# The input
* * * * * * * * *
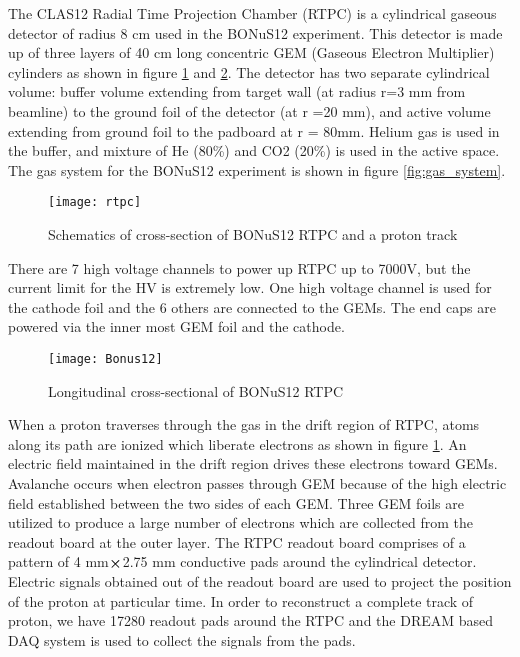 
The CLAS12 Radial Time Projection Chamber (RTPC)  is a cylindrical gaseous detector of radius 8 cm used in the BONuS12 experiment. This detector is made up of three layers of 40 cm long concentric GEM (Gaseous Electron Multiplier) cylinders as shown in figure \ref{fig:RTPC} and \ref{fig:bonus12}. The detector has two separate cylindrical volume: buffer volume extending from target wall (at radius r=3 mm from beamline) to the ground foil of the detector (at r =20 mm), and active volume extending from ground foil to the padboard at r = 80mm. Helium gas is used in the buffer, and mixture of He (80\%) and CO2 (20\%) is used in the active space. The gas system for the BONuS12 experiment is shown in figure \ref{fig:gas_system}.

\begin{figure}[H]
	\centering
	\texttt{[image: rtpc]}
	\caption{Schematics of cross-section of BONuS12 RTPC and a proton track}
	\label{fig:RTPC}
\end{figure}

There are 7 high voltage channels to power up RTPC up to 7000V, but the current limit for the HV is extremely low. One high voltage channel is used for the cathode foil and the 6 others are connected to the GEMs. The end caps are powered via the inner most GEM foil and the cathode.

\begin{figure}[H]
	\centering
	\texttt{[image: Bonus12]}
	\caption{Longitudinal cross-sectional of BONuS12 RTPC}
	\label{fig:bonus12}
\end{figure}

When a proton traverses through the gas in the drift region of RTPC, atoms along its path are ionized which liberate electrons as shown in figure \ref{fig:RTPC}. An electric field maintained in the drift region drives these electrons toward GEMs. Avalanche occurs when electron passes through GEM because of the high electric field established between the two sides of each GEM. Three GEM foils are utilized to produce a large number of electrons which are collected from the readout board at the outer layer. The RTPC readout board comprises of a pattern of 4 mm$\crossproduct$2.75 mm conductive pads around the cylindrical detector. Electric signals obtained out of the readout board are used to project the position of the proton at particular time. In order to reconstruct a complete track of proton, we have 17280 readout pads around the RTPC and the DREAM based DAQ system is used to collect the signals from the pads.

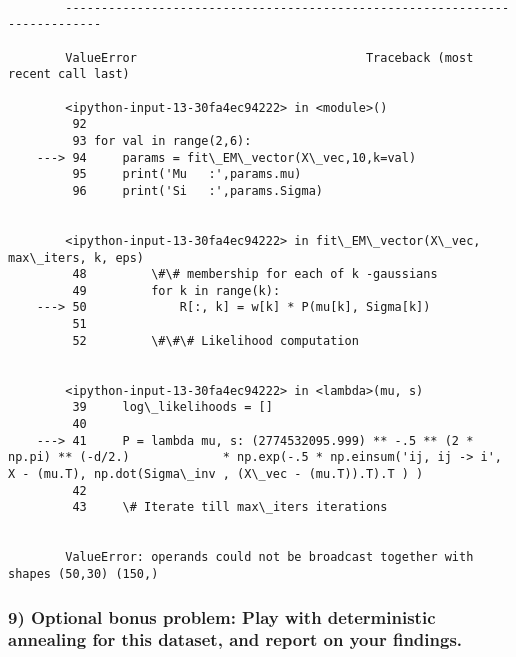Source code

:\documentclass[11pt]{article}
\begin{document}
    \begin{Verbatim}[commandchars=\\\{\}]

        ---------------------------------------------------------------------------

        ValueError                                Traceback (most recent call last)

        <ipython-input-13-30fa4ec94222> in <module>()
         92 
         93 for val in range(2,6):
    ---> 94     params = fit\_EM\_vector(X\_vec,10,k=val)
         95     print('Mu   :',params.mu)
         96     print('Si   :',params.Sigma)
    

        <ipython-input-13-30fa4ec94222> in fit\_EM\_vector(X\_vec, max\_iters, k, eps)
         48         \#\# membership for each of k -gaussians
         49         for k in range(k):
    ---> 50             R[:, k] = w[k] * P(mu[k], Sigma[k])
         51 
         52         \#\#\# Likelihood computation
    

        <ipython-input-13-30fa4ec94222> in <lambda>(mu, s)
         39     log\_likelihoods = []
         40 
    ---> 41     P = lambda mu, s: (2774532095.999) ** -.5 ** (2 * np.pi) ** (-d/2.)             * np.exp(-.5 * np.einsum('ij, ij -> i',                    X - (mu.T), np.dot(Sigma\_inv , (X\_vec - (mu.T)).T).T ) )
         42 
         43     \# Iterate till max\_iters iterations
    

        ValueError: operands could not be broadcast together with shapes (50,30) (150,) 

    \end{Verbatim}

    \subsubsection{9) Optional bonus problem: Play with deterministic
annealing for this dataset, and report on your
findings.}\label{optional-bonus-problem-play-with-deterministic-annealing-for-this-dataset-and-report-on-your-findings.}


    
    
    
    
\end{document}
* * * * * * * * *
# Assignment
Transcribe the material exactly, leaving every picture out.

# Exercise output
The CLAS12 Radial Time Projection Chamber (RTPC)  is a cylindrical gaseous detector of radius 8 cm used in the BONuS12 experiment. This detector is made up of three layers of 40 cm long concentric GEM (Gaseous Electron Multiplier) cylinders as shown in figure \ref{fig:RTPC} and \ref{fig:bonus12}. The detector has two separate cylindrical volume: buffer volume extending from target wall (at radius r=3 mm from beamline) to the ground foil of the detector (at r =20 mm), and active volume extending from ground foil to the padboard at r = 80mm. Helium gas is used in the buffer, and mixture of He (80\%) and CO2 (20\%) is used in the active space. The gas system for the BONuS12 experiment is shown in figure \ref{fig:gas_system}.

\begin{figure}[H]
	\centering
	\texttt{[image: rtpc]}
	\caption{Schematics of cross-section of BONuS12 RTPC and a proton track}
	\label{fig:RTPC}
\end{figure}

There are 7 high voltage channels to power up RTPC up to 7000V, but the current limit for the HV is extremely low. One high voltage channel is used for the cathode foil and the 6 others are connected to the GEMs. The end caps are powered via the inner most GEM foil and the cathode.

\begin{figure}[H]
	\centering
	\texttt{[image: Bonus12]}
	\caption{Longitudinal cross-sectional of BONuS12 RTPC}
	\label{fig:bonus12}
\end{figure}

When a proton traverses through the gas in the drift region of RTPC, atoms along its path are ionized which liberate electrons as shown in figure \ref{fig:RTPC}. An electric field maintained in the drift region drives these electrons toward GEMs. Avalanche occurs when electron passes through GEM because of the high electric field established between the two sides of each GEM. Three GEM foils are utilized to produce a large number of electrons which are collected from the readout board at the outer layer. The RTPC readout board comprises of a pattern of 4 mm$\crossproduct$2.75 mm conductive pads around the cylindrical detector. Electric signals obtained out of the readout board are used to project the position of the proton at particular time. In order to reconstruct a complete track of proton, we have 17280 readout pads around the RTPC and the DREAM based DAQ system is used to collect the signals from the pads.

Source code

:\documentclass[11pt]{article}
\begin{document}
    \begin{Verbatim}[commandchars=\\\{\}]

        ---------------------------------------------------------------------------

        ValueError                                Traceback (most recent call last)

        <ipython-input-13-30fa4ec94222> in <module>()
         92 
         93 for val in range(2,6):
    ---> 94     params = fit\_EM\_vector(X\_vec,10,k=val)
         95     print('Mu   :',params.mu)
         96     print('Si   :',params.Sigma)
    

        <ipython-input-13-30fa4ec94222> in fit\_EM\_vector(X\_vec, max\_iters, k, eps)
         48         \#\# membership for each of k -gaussians
         49         for k in range(k):
    ---> 50             R[:, k] = w[k] * P(mu[k], Sigma[k])
         51 
         52         \#\#\# Likelihood computation
    

        <ipython-input-13-30fa4ec94222> in <lambda>(mu, s)
         39     log\_likelihoods = []
         40 
    ---> 41     P = lambda mu, s: (2774532095.999) ** -.5 ** (2 * np.pi) ** (-d/2.)             * np.exp(-.5 * np.einsum('ij, ij -> i',                    X - (mu.T), np.dot(Sigma\_inv , (X\_vec - (mu.T)).T).T ) )
         42 
         43     \# Iterate till max\_iters iterations
    

        ValueError: operands could not be broadcast together with shapes (50,30) (150,) 

    \end{Verbatim}

    \subsubsection{9) Optional bonus problem: Play with deterministic
annealing for this dataset, and report on your
findings.}\label{optional-bonus-problem-play-with-deterministic-annealing-for-this-dataset-and-report-on-your-findings.}


    
    
    
    
\end{document}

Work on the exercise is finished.